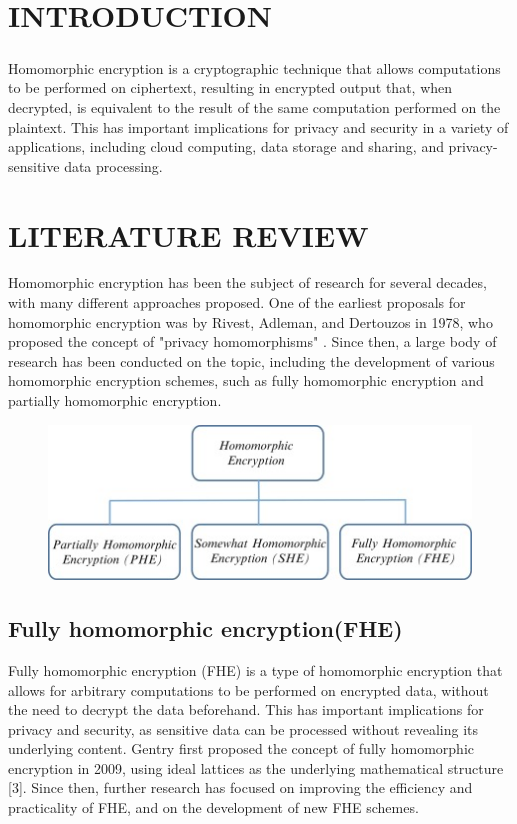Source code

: \documentclass[a4paper,11pt]{report}
\begin{document}
  \tableofcontents
\thispagestyle{empty}

\chapter{INTRODUCTION}

\paragraph{}Homomorphic encryption is a cryptographic technique that allows computations to be performed on ciphertext, resulting in encrypted output that, when decrypted, is equivalent to the result of the same computation performed on the plaintext. This has important implications for privacy and security in a variety of applications, including cloud computing, data storage and sharing, and privacy-sensitive data processing.
  
\chapter{LITERATURE REVIEW}
Homomorphic encryption has been the subject of research for several decades, with many different approaches proposed. One of the earliest proposals for homomorphic encryption was by Rivest, Adleman, and Dertouzos in 1978, who proposed the concept of "privacy homomorphisms" . Since then, a large body of research has been conducted on the topic, including the development of various homomorphic encryption schemes, such as fully homomorphic encryption and partially homomorphic encryption.
\begin{figure}[h]
	\centering
	\hspace{21pt}
	\includegraphics[width=.70\linewidth]{type.jpg}
	\label{fig:type.png}
\end{figure}
\section{Fully homomorphic encryption(FHE)}
Fully homomorphic encryption (FHE) is a type of homomorphic encryption that allows for arbitrary computations to be performed on encrypted data, without the need to decrypt the data beforehand. This has important implications for privacy and security, as sensitive data can be processed without revealing its underlying content. Gentry first proposed the concept of fully homomorphic encryption in 2009, using ideal lattices as the underlying mathematical structure [3]. Since then, further research has focused on improving the efficiency and practicality of FHE, and on the development of new FHE schemes.
\end{document}
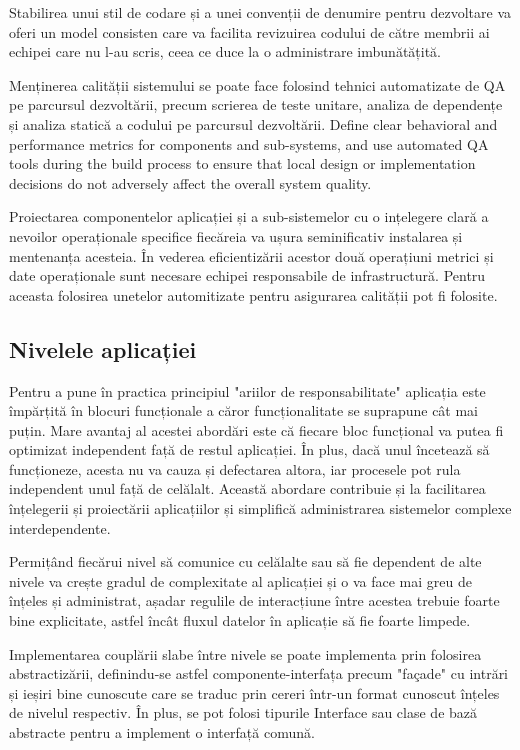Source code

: \documentclass[12pt, a4paper, oneside, romanian]{teza-upb}
\begin{document}
Stabilirea unui stil de codare și a unei convenții de denumire pentru dezvoltare va oferi un model consisten care va facilita revizuirea codului de către membrii ai echipei care nu l-au scris, ceea ce duce la o administrare imbunătățită.

Menținerea calității sistemului se poate face folosind tehnici automatizate de QA pe parcursul dezvoltării, precum scrierea de teste unitare, analiza de dependențe și analiza statică a codului pe parcursul dezvoltării.
Define clear behavioral and performance metrics for components and sub-systems, and use automated QA tools during the build process to ensure that local design or implementation decisions do not adversely affect the overall system quality.

Proiectarea componentelor aplicației și a sub-sistemelor cu o ințelegere clară a nevoilor operaționale specifice fiecăreia va ușura seminificativ instalarea și mentenanța acesteia. În vederea eficientizării acestor două operațiuni metrici și date operaționale sunt necesare echipei responsabile de infrastructură. Pentru aceasta folosirea unetelor automitizate pentru asigurarea calității pot fi folosite.

\subsection{Nivelele aplicației}
Pentru a pune în practica principiul "ariilor de responsabilitate" aplicația este împărțită în blocuri funcționale a căror funcționalitate se suprapune cât mai puțin. Mare avantaj al acestei abordări este că fiecare bloc funcțional va putea fi optimizat independent față de restul aplicației. În plus, dacă unul încetează să funcționeze, acesta nu va cauza și defectarea altora, iar procesele pot rula independent unul față de celălalt. Această abordare contribuie și la facilitarea înțelegerii și proiectării aplicațiilor și simplifică administrarea sistemelor complexe interdependente.

Permițând fiecărui nivel să comunice cu celălalte sau să fie dependent de alte nivele va crește gradul de complexitate al aplicației și o va face mai greu de înțeles și administrat, așadar regulile de interacțiune între acestea trebuie foarte bine explicitate, astfel încât fluxul datelor în aplicație să fie foarte limpede.

Implementarea couplării slabe între nivele se poate implementa prin folosirea abstractizării, definindu-se astfel componente-interfața precum "façade" cu intrări și ieșiri bine cunoscute care se traduc prin cereri într-un format cunoscut înțeles de nivelul respectiv. În plus, se pot folosi tipurile Interface sau clase de bază abstracte pentru a implement o interfață comună.
\end{document}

--------------------

_What is needed_: Please write out the whole listing exactly, but not the pictures in it.

_Solution for this task_:
Source code

: \documentclass[a4paper,11pt]{report}
\begin{document}
  \tableofcontents
\thispagestyle{empty}

\chapter{INTRODUCTION}

\paragraph{}Homomorphic encryption is a cryptographic technique that allows computations to be performed on ciphertext, resulting in encrypted output that, when decrypted, is equivalent to the result of the same computation performed on the plaintext. This has important implications for privacy and security in a variety of applications, including cloud computing, data storage and sharing, and privacy-sensitive data processing.
  
\chapter{LITERATURE REVIEW}
Homomorphic encryption has been the subject of research for several decades, with many different approaches proposed. One of the earliest proposals for homomorphic encryption was by Rivest, Adleman, and Dertouzos in 1978, who proposed the concept of "privacy homomorphisms" . Since then, a large body of research has been conducted on the topic, including the development of various homomorphic encryption schemes, such as fully homomorphic encryption and partially homomorphic encryption.
\begin{figure}[h]
	\centering
	\hspace{21pt}
	\includegraphics[width=.70\linewidth]{type.jpg}
	\label{fig:type.png}
\end{figure}
\section{Fully homomorphic encryption(FHE)}
Fully homomorphic encryption (FHE) is a type of homomorphic encryption that allows for arbitrary computations to be performed on encrypted data, without the need to decrypt the data beforehand. This has important implications for privacy and security, as sensitive data can be processed without revealing its underlying content. Gentry first proposed the concept of fully homomorphic encryption in 2009, using ideal lattices as the underlying mathematical structure [3]. Since then, further research has focused on improving the efficiency and practicality of FHE, and on the development of new FHE schemes.
\end{document}
Source code

: \documentclass[12pt, a4paper, oneside, romanian]{teza-upb}
\begin{document}
Stabilirea unui stil de codare și a unei convenții de denumire pentru dezvoltare va oferi un model consisten care va facilita revizuirea codului de către membrii ai echipei care nu l-au scris, ceea ce duce la o administrare imbunătățită.

Menținerea calității sistemului se poate face folosind tehnici automatizate de QA pe parcursul dezvoltării, precum scrierea de teste unitare, analiza de dependențe și analiza statică a codului pe parcursul dezvoltării.
Define clear behavioral and performance metrics for components and sub-systems, and use automated QA tools during the build process to ensure that local design or implementation decisions do not adversely affect the overall system quality.

Proiectarea componentelor aplicației și a sub-sistemelor cu o ințelegere clară a nevoilor operaționale specifice fiecăreia va ușura seminificativ instalarea și mentenanța acesteia. În vederea eficientizării acestor două operațiuni metrici și date operaționale sunt necesare echipei responsabile de infrastructură. Pentru aceasta folosirea unetelor automitizate pentru asigurarea calității pot fi folosite.

\subsection{Nivelele aplicației}
Pentru a pune în practica principiul "ariilor de responsabilitate" aplicația este împărțită în blocuri funcționale a căror funcționalitate se suprapune cât mai puțin. Mare avantaj al acestei abordări este că fiecare bloc funcțional va putea fi optimizat independent față de restul aplicației. În plus, dacă unul încetează să funcționeze, acesta nu va cauza și defectarea altora, iar procesele pot rula independent unul față de celălalt. Această abordare contribuie și la facilitarea înțelegerii și proiectării aplicațiilor și simplifică administrarea sistemelor complexe interdependente.

Permițând fiecărui nivel să comunice cu celălalte sau să fie dependent de alte nivele va crește gradul de complexitate al aplicației și o va face mai greu de înțeles și administrat, așadar regulile de interacțiune între acestea trebuie foarte bine explicitate, astfel încât fluxul datelor în aplicație să fie foarte limpede.

Implementarea couplării slabe între nivele se poate implementa prin folosirea abstractizării, definindu-se astfel componente-interfața precum "façade" cu intrări și ieșiri bine cunoscute care se traduc prin cereri într-un format cunoscut înțeles de nivelul respectiv. În plus, se pot folosi tipurile Interface sau clase de bază abstracte pentru a implement o interfață comună.
\end{document}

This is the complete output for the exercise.